Comparative Analysis: Molecular Structure vs Mechanical Performance

Parameter	Thermoplastic Rubber (TPR) – Block Copolymer	Plasticized PVC – Additive Migration System
Molecular Bonding Mechanism	Physicalbonding through hard/soft block copolymers	Van der Waals bonding reduced through plasticizers
Interlayer Fusion Behavior	Soft segments spread between layers as temperature drops, forming inter-layer bonds	Plasticizers move to outer layer, creating weak boundary layers
Z-Axis Shear Failure Mode	Cohesive failure in bulk material	Adhesive failure at layer boundary
Tensile Strength Retention (80°C)	Over92%after 500 hours of thermal exposure	Less than 55%due to evaporation of plasticizers
Cyclic Load Endurance (100k cycles)	Less than8%loss after 100k cycles	More than 30%loss due to plasticizer leaching
Layer Adhesion Consistency	Consistent in entire build volume throughcustom TPR 3D printing service	Degraded as printing duration increases

The structure of the block copolymer allows forhigh-strength 3D printing, whereas migration of the plasticizer in PVC gradually leads to deterioration of the properties. This difference will play an important role for end-useparts.
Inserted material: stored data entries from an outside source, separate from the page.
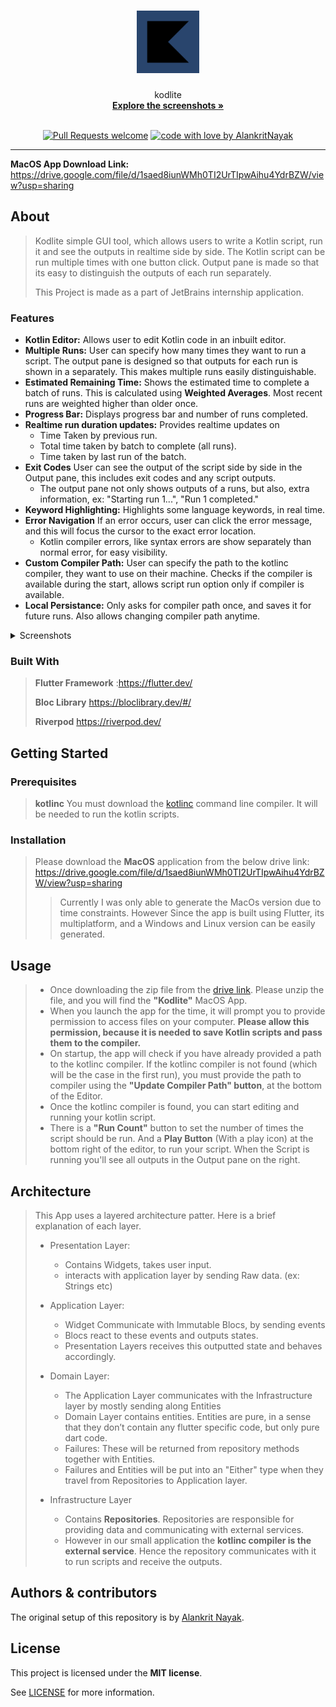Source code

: <h1 align="center">
  <a href="https://github.com/AlankritNayak/Kodlite">
    <!-- Please provide path to your logo here -->
    <img src="docs/images/logo.png" alt="Logo" width="100" height="100">
  </a>
</h1>

<div align="center">
  kodlite
  <br />
  <a href="#about"><strong>Explore the screenshots »</strong></a>
 

</div>

<div align="center">
<br />


[![Pull Requests welcome](https://img.shields.io/badge/PRs-welcome-ff69b4.svg?style=flat-square)](https://github.com/AlankritNayak/AlankritNayak/Kodite/issues?q=is%3Aissue+is%3Aopen+label%3A%22help+wanted%22)
[![code with love by AlankritNayak](https://img.shields.io/badge/%3C%2F%3E%20with%20%E2%99%A5%20by-AlankritNayak-ff1414.svg?style=flat-square)](https://github.com/AlankritNayak)

</div>



---
**MacOS App Download Link:** 
https://drive.google.com/file/d/1saed8iunWMh0TI2UrTIpwAihu4YdrBZW/view?usp=sharing

## About

> Kodlite simple GUI tool, which allows users to write a Kotlin script, run it and see the outputs in realtime side by side. The Kotlin script can be run multiple times with one button click. Output pane is made so that its easy to distinguish the outputs of each run separately.
>
>This Project is made as a part of JetBrains internship application.

### Features
- **Kotlin Editor:** Allows user to edit Kotlin code in an inbuilt editor.
- **Multiple Runs:** User can specify how many times they want to run a script. The output pane is designed so that outputs for each run is shown in a separately. This makes multiple runs easily distinguishable.
- **Estimated Remaining Time:** Shows the estimated time to complete a batch of runs. This is calculated using **Weighted Averages**. Most recent runs are weighted higher than older once.
- **Progress Bar:** Displays progress bar and number of runs completed.
- **Realtime run duration updates:** Provides realtime updates on 
  - Time Taken by previous run.
  - Total time taken by batch to complete (all runs).
  - Time taken by last run of the batch.
- **Exit Codes** User can see the output of the script side by side in the Output pane, this includes exit codes and any script outputs. 
  - The output pane not only shows outputs of a runs, but also, extra information, ex: "Starting run 1...", "Run 1 completed." 
- **Keyword Highlighting:** Highlights some language keywords, in real time.
- **Error Navigation** If an error occurs, user can click the error message, and this will focus the cursor to the exact error location.
  - Kotlin compiler errors, like syntax errors are show separately than normal error, for easy visibility.
- **Custom Compiler Path:** User can specify the path to the kotlinc compiler, they want to use on their machine. Checks if the compiler is available during the start, allows script run option only if compiler is available.
- **Local Persistance:** Only asks for compiler path once, and saves it for future runs. Also allows changing compiler path anytime.

<details>
<summary>Screenshots</summary>
<br>



|                               Home Page                               |                               Example Output                               | 
| :-------------------------------------------------------------------: | :--------------------------------------------------------------------: |
| <img src="docs/images/home_page.png" title="Home Page" width="100%"> | <img src="docs/images/example_output.png" title="Example Output" width="100%"> | 

|                               Change Compiler                               |                               Check Compiler                               | 
| :-------------------------------------------------------------------: | :--------------------------------------------------------------------: |
| <img src="docs/images/update_kotlin_compiler.png" title="Change Compiler" width="100%"> | <img src="docs/images/check_compiler.png" title="Check Compiler" width="100%"> | 

</details>

### Built With

> **Flutter Framework** :https://flutter.dev/
> 
> **Bloc Library** https://bloclibrary.dev/#/
>
> **Riverpod** https://riverpod.dev/


## Getting Started

### Prerequisites

> **kotlinc**
> You must download the [kotlinc](https://kotlinlang.org/docs/command-line.html#manual-install) command line compiler. It will be needed to run the kotlin scripts.
> 

### Installation

>  Please download the **MacOS** application from the below drive link: 
> https://drive.google.com/file/d/1saed8iunWMh0TI2UrTIpwAihu4YdrBZW/view?usp=sharing
>
>> Currently I was only able to generate the MacOs version due to time constraints. However Since the app is built using Flutter, its multiplatform, and a Windows and Linux version can be easily generated.

## Usage

> - Once downloading the zip file from the [drive link](https://drive.google.com/file/d/1saed8iunWMh0TI2UrTIpwAihu4YdrBZW/view?usp=sharing). Please unzip the file, and you will find the **"Kodlite"** MacOS App. 
> - When you launch the app for the time, it will prompt you to provide permission to access files on your computer. **Please allow this permission, because it is needed to save Kotlin scripts and pass them to the compiler.**
> - On startup, the app will check if you have already provided a path to the kotlinc compiler. If the kotlinc compiler is not found (which will be the case in the first run), you must provide the path to compiler using the **"Update Compiler Path" button**, at the bottom of the Editor.
> - Once the kotlinc compiler is found, you can start editing and running your kotlin script.
> - There is a **"Run Count"** button to set the number of times the script should be run. And a **Play Button** (With a play icon) at the bottom right of the editor, to run your script.
> When the Script is running you'll see all outputs in the Output pane on the right.
>

## Architecture
> This App uses a layered architecture patter. Here is a brief explanation of each layer.
> - Presentation Layer:
>    - Contains Widgets, takes user input.
>    - interacts with application layer by sending Raw data. (ex: Strings etc)
>     
> - Application Layer:
>      - Widget Communicate with Immutable Blocs, by sending events
>   - Blocs react to these events and outputs states. 
>   - Presentation Layers receives this outputted state and behaves accordingly.
 >
> - Domain Layer:
>   - The Application Layer communicates with the 
>     Infrastructure layer by mostly sending along Entities 
>   - Domain Layer contains entities. Entities are pure, in a 
>   sense that they don’t contain any flutter specific code, 
>   but only pure dart code.
>   - Failures: These will be returned from repository methods 
>     together with Entities.
>   - Failures and Entities will be put into an "Either" type
>     when they travel from Repositories to Application layer.
> - Infrastructure Layer
>   - Contains **Repositories**. Repositories are responsible for providing data and communicating with external services. 
>   - However in our small application the
>  **kotlinc compiler is the external service**. Hence the repository communicates with it to run scripts and receive the outputs. 
> 








## Authors & contributors

The original setup of this repository is by [Alankrit Nayak](https://github.com/AlankritNayak).




## License

This project is licensed under the **MIT license**.

See [LICENSE](LICENSE) for more information.

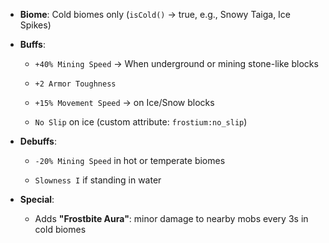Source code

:- **Biome**: Cold biomes only (`isCold()` → true, e.g., Snowy Taiga, Ice Spikes)
    
- **Buffs**:
    
    - `+40% Mining Speed` → When underground or mining stone-like blocks
        
    - `+2 Armor Toughness`
        
    - `+15% Movement Speed` → on Ice/Snow blocks
        
    - `No Slip` on ice (custom attribute: `frostium:no_slip`)
        
- **Debuffs**:
    
    - `-20% Mining Speed` in hot or temperate biomes
        
    - `Slowness I` if standing in water
        
- **Special**:
    
    - Adds **"Frostbite Aura"**: minor damage to nearby mobs every 3s in cold biomes
        
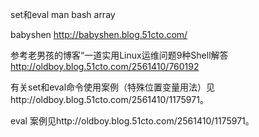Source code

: set和eval
man bash    array




babyshen
http://babyshen.blog.51cto.com/

参考老男孩的博客“一道实用Linux运维问题9种Shell解答
http://oldboy.blog.51cto.com/2561410/760192

有关set和eval命令使用案例（特殊位置变量用法）见http://oldboy.blog.51cto.com/2561410/1175971。

eval
案例见http://oldboy.blog.51cto.com/2561410/1175971。
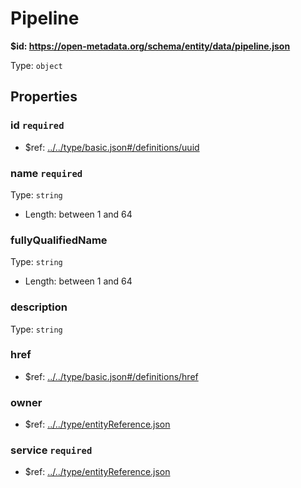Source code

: # Pipeline

<b id="https/open-metadata.org/schema/entity/data/pipeline.json">&#36;id: https://open-metadata.org/schema/entity/data/pipeline.json </b>

Type: `object`

## Properties
### id `required`
 - &#36;ref: [../../type/basic.json#/definitions/uuid](../types/basic.md#uuid)
### name `required`
Type: `string`

 - Length: between 1 and 64
### fullyQualifiedName
Type: `string`

 - Length: between 1 and 64
### description
Type: `string`

### href
 - &#36;ref: [../../type/basic.json#/definitions/href](../types/basic.md#href)
### owner
 - &#36;ref: [../../type/entityReference.json](../types/entityreference.md)
### service `required`
 - &#36;ref: [../../type/entityReference.json](../types/entityreference.md)
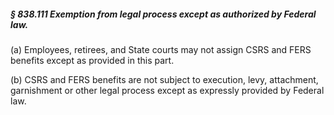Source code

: ##### § 838.111 Exemption from legal process except as authorized by Federal law. #####

(a) Employees, retirees, and State courts may not assign CSRS and FERS benefits except as provided in this part.

(b) CSRS and FERS benefits are not subject to execution, levy, attachment, garnishment or other legal process except as expressly provided by Federal law.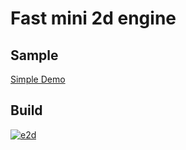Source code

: # Fast mini 2d engine

## Sample
[Simple Demo](https://antonovsergey2211.github.io/e2d/packages/sample/export/)

## Build
[![e2d](https://circleci.com/gh/AntonovSergey2211/e2d.svg?style=shield)](https://app.circleci.com/pipelines/github/AntonovSergey2211/e2d)

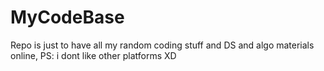# MyCodeBase
Repo is just to have all my random coding stuff and DS and algo materials online, PS: i dont like other platforms XD
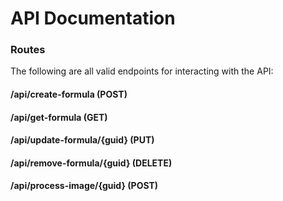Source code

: # API Documentation

### Routes

The following are all valid endpoints for interacting with the API:

#### /api/create-formula (POST)
#### /api/get-formula (GET)
#### /api/update-formula/{guid} (PUT) 
#### /api/remove-formula/{guid} (DELETE)
#### /api/process-image/{guid} (POST)
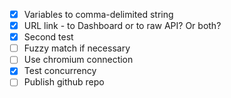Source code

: - [X] Variables to comma-delimited string
- [X] URL link - to Dashboard or to raw API? Or both?
- [X] Second test
- [ ] Fuzzy match if necessary
- [ ] Use chromium connection
- [X] Test concurrency
- [ ] Publish github repo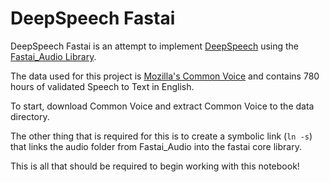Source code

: # DeepSpeech Fastai

DeepSpeech Fastai is an attempt to implement [DeepSpeech](http://arxiv.org/abs/1412.5567) using the [Fastai_Audio Library](https://github.com/mogwai/fastai_audio). 

The data used for this project is [Mozilla's Common Voice](https://voice.mozilla.org/en/datasets) and contains 780 hours of validated Speech to Text in English. 

To start, download Common Voice and extract Common Voice to the data directory.  

The other thing that is required for this is to create a symbolic link (`ln -s`) that links the audio folder from Fastai_Audio into the fastai core library.  

This is all that should be required to begin working with this notebook!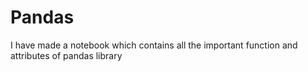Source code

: # Pandas
I have made a notebook which contains all the important function and attributes of pandas library
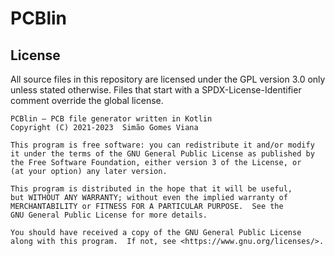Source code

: # PCBlin

## License

All source files in this repository are licensed under the GPL version 3.0 only
unless stated otherwise. Files that start with a SPDX-License-Identifier comment
override the global license.

    PCBlin – PCB file generator written in Kotlin
    Copyright (C) 2021-2023  Simão Gomes Viana

    This program is free software: you can redistribute it and/or modify
    it under the terms of the GNU General Public License as published by
    the Free Software Foundation, either version 3 of the License, or
    (at your option) any later version.

    This program is distributed in the hope that it will be useful,
    but WITHOUT ANY WARRANTY; without even the implied warranty of
    MERCHANTABILITY or FITNESS FOR A PARTICULAR PURPOSE.  See the
    GNU General Public License for more details.

    You should have received a copy of the GNU General Public License
    along with this program.  If not, see <https://www.gnu.org/licenses/>.
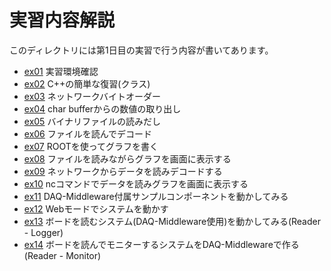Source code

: 実習内容解説
============

このディレクトリには第1日目の実習で行う内容が書いてあります。

- [ex01](ex01/) 実習環境確認
- [ex02](ex02/) C++の簡単な復習(クラス)
- [ex03](ex03/) ネットワークバイトオーダー
- [ex04](ex04/) char bufferからの数値の取り出し
- [ex05](ex05/) バイナリファイルの読みだし
- [ex06](ex06/) ファイルを読んでデコード
- [ex07](ex07/) ROOTを使ってグラフを書く
- [ex08](ex08/) ファイルを読みながらグラフを画面に表示する
- [ex09](ex09/) ネットワークからデータを読みデコードする
- [ex10](ex10/) ncコマンドでデータを読みグラフを画面に表示する
- [ex11](ex11/) DAQ-Middleware付属サンプルコンポーネントを動かしてみる
- [ex12](ex12/) Webモードでシステムを動かす
- [ex13](ex13/) ボードを読むシステム(DAQ-Middleware使用)を動かしてみる(Reader - Logger)
- [ex14](ex14/) ボードを読んでモニターするシステムをDAQ-Middlewareで作る(Reader - Monitor)
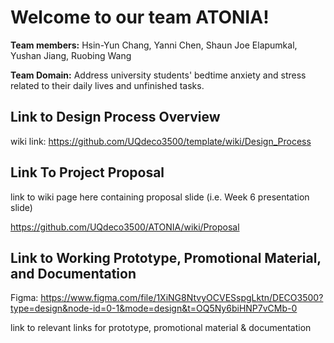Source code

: # Welcome to our team ATONIA!
**Team members:** Hsin-Yun Chang, Yanni Chen, Shaun Joe Elapumkal, Yushan Jiang, Ruobing Wang

**Team Domain:** Address university students' bedtime anxiety and stress related to their daily lives and unfinished tasks.

## Link to Design Process Overview
wiki link: 
https://github.com/UQdeco3500/template/wiki/Design_Process

## Link To Project Proposal

link to wiki page here containing proposal slide (i.e. Week 6 presentation slide)

https://github.com/UQdeco3500/ATONIA/wiki/Proposal


## Link to Working Prototype, Promotional Material, and Documentation

Figma: https://www.figma.com/file/1XiNG8NtvyOCVESspgLktn/DECO3500?type=design&node-id=0-1&mode=design&t=OQ5Ny6biHNP7vCMb-0

link to relevant links for prototype, promotional material & documentation
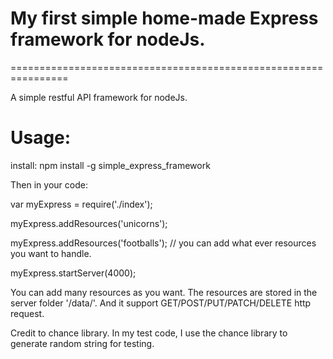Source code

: 
# My first simple home-made Express framework for nodeJs.
================================================================

A simple restful API framework for nodeJs.

# Usage:

install: npm install -g simple_express_framework

Then in your code:

var myExpress = require('./index');

myExpress.addResources('unicorns');

myExpress.addResources('footballs');
// you can add what ever resources you want to handle.

myExpress.startServer(4000);


You can add many resources as you want. The resources are stored in the server folder '/data/'.
And it support GET/POST/PUT/PATCH/DELETE http request.


Credit to chance library.
In my test code, I use the chance library to generate random string for testing.
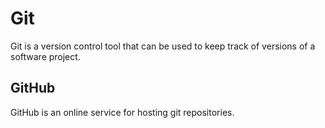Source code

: # Git



Git is a version control tool that can be used to keep track of versions of a software project.



## GitHub



GitHub is an online service for hosting git repositories.
            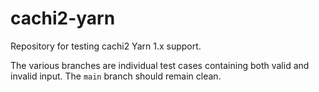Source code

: # cachi2-yarn

Repository for testing cachi2 Yarn 1.x support.

The various branches are individual test cases containing both valid and invalid input. The `main` branch should remain clean.
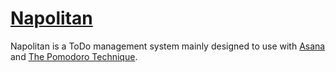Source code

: [Napolitan](https://napolitan.biz/)
=================

Napolitan is a ToDo management system mainly designed to use with [Asana](https://app.asana.com/) and [The Pomodoro Technique](http://www.pomodorotechnique.com/).
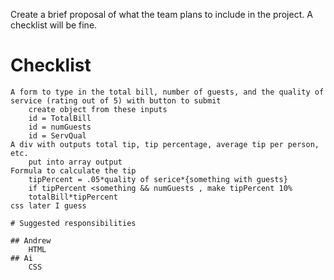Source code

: Create a brief proposal of what the team plans to include in the project. A checklist will be fine.

# Checklist

    A form to type in the total bill, number of guests, and the quality of service (rating out of 5) with button to submit
        create object from these inputs
        id = TotalBill
        id = numGuests
        id = ServQual
    A div with outputs total tip, tip percentage, average tip per person, etc.
        put into array output
    Formula to calculate the tip
        tipPercent = .05*quality of serice*{something with guests}
        if tipPercent <something && numGuests , make tipPercent 10%
        totalBill*tipPercent
    css later I guess

    # Suggested responsibilities

    ## Andrew
        HTML
    ## Ai
        CSS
Choosing TPR as opposed to PVC for yourprecision flexible 3D printingneeds means that you will reduce the risk of layer adhesion failure by70%in high cycle applications.3D printingproperties of the block copolymers ensure that your parts remain dimensionally stable for up to100,000load cycles without any need for post-processing.Download ourFlexible 3D Printing Material SelectionGuide to understand how TPR and PVC molecular structures affect Z-axis shear strength and cyclic fatigue life.

Which Technical Parameters Determine The Dimensional Accuracy Of Custom TPR 3D Printing Service?

In order to achieve a tolerance of±0.05mmin your TPR parts, it is crucial to manage the temperature of the molten plastic, its retraction speed, and the condition of the bed due to the low flexural modulus and600%elongation of TPR that lead to buckling and inconsistent flow. Below is the way the settings of the parameters are set to obtain linear shrinkage≤0.8%, which allows you tohigh-accuracy 3D printingof complex geometries without any post-processing.

Melt Temperature Window: 210°C–230°C Keeps Flow Predictable​

The filament sags below210°Cand breaks down into brittle layers at temperatures above230°C. Setting the hot-end temperature at 220°C ±3°C using a PID controller keeps the viscosity between800–1200 Pa·s, minimizing die swell while maintaining the bead width within±0.02 mm. Thisprecision flexible 3D printingprocess guarantees that every layer is printed consistently, allowing you to produceproduction-ready 3D printingof your complex inner channels without any manual work.

Retraction Speed ≤15 mm/s Prevents Stringing Without Sacrificing Accuracy​

Typical30-50 mm/sretraction stretches TPR rather than snapping it, leading to stringing across cavities. Slowing down the speed to12 mm/swith1.5 mmdistance allows complete relaxation of elastic filament, reducing stringing by90%(internal pull test, n=200). With no stringing on O-rings grooves and a15%time saving, this becomes the minimum standard for anycustom flexible parts manufacturerlooking for ISO 2768-m tolerance.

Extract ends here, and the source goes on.